Would you really be afraid to face him? Paul knew better as he wrote in his letter to the church in Rome. "There is therefore now no condemnation for those that are in Christ Jesus." So why are we so full of condemnation for others? It is not our place to name God's judgments. It is not our job or our right to name this group as "saved" and that group as going to hell. We can't know that...that judgment belongs to God alone.

Look at the favored ones of God in the Bible. Moses committed murder, yet God used him to bring the Hebrews to the Promised Land and prophesied that the Messiah would be a prophet like Moses. King David slaughtered Philistines by the thousands. He committed adultery and then murdered one of his most faithful soldiers to cover it up, and yet it was King David's bloodline that eventually gave birth to Jesus. Paul persecuted Christians and dragged them out of their homes to be executed, and then God called him, almost single-handedly, to spread the Gospel across the known world.

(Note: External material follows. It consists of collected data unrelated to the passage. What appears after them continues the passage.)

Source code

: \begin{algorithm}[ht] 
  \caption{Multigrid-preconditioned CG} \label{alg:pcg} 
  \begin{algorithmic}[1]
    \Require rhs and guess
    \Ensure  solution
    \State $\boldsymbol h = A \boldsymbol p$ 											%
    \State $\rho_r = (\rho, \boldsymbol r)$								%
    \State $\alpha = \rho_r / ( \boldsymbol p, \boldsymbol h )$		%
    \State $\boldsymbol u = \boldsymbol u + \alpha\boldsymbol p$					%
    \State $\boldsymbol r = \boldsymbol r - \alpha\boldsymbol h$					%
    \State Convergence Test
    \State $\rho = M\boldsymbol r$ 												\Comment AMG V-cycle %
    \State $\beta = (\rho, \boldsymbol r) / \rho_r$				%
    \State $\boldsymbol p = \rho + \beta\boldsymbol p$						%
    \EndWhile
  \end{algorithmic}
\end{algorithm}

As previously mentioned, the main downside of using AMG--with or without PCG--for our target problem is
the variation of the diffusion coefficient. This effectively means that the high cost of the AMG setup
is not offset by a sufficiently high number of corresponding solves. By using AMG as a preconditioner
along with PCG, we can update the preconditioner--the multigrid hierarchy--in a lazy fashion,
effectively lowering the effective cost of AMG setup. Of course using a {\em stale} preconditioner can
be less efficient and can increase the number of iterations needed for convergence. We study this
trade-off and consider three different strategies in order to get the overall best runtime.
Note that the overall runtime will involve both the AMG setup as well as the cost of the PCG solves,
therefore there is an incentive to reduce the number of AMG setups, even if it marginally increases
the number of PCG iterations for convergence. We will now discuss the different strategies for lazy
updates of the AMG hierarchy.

It is the God who did these things...the God whose nature was fully revealed in Jesus...who will judge our deeds. It will be Jesus standing by our side, to help us face the things we did badly in life. It will be Jesus who gently turns the pages of our history to the things we thought no one knew; it will be Jesus who shows us how those things affected others, and it will be Jesus who helps us stand when we think we cannot face what we've done. It is only fair and just that I face those things, and I will be ever so glad to have Jesus be there when I do.

And when the difficult part is done, I will also get to see the good things. Jesus will cheer for the times that I struggled and won; and delight to show me the times that I didn't even realize were good times, but someone else benefited. Jesus will show me the ways in which my spirit grew and how one little good deed affected people I had never even met years after it was over. And I will be glad then, too, to have Jesus be the one to take me through it.

From thence...from the right hand of God, Jesus will come to judge. He comes to judge the quick...the living...to prod us and try to turn us around when we are headed in the wrong direction, and to cheer us on when we do well. He comes to judge each one of us at our death, so that our learning can continue on and our souls continue to grow in eternity. There is absolutely no reason to be afraid. Jesus is God, and God is love. Amen.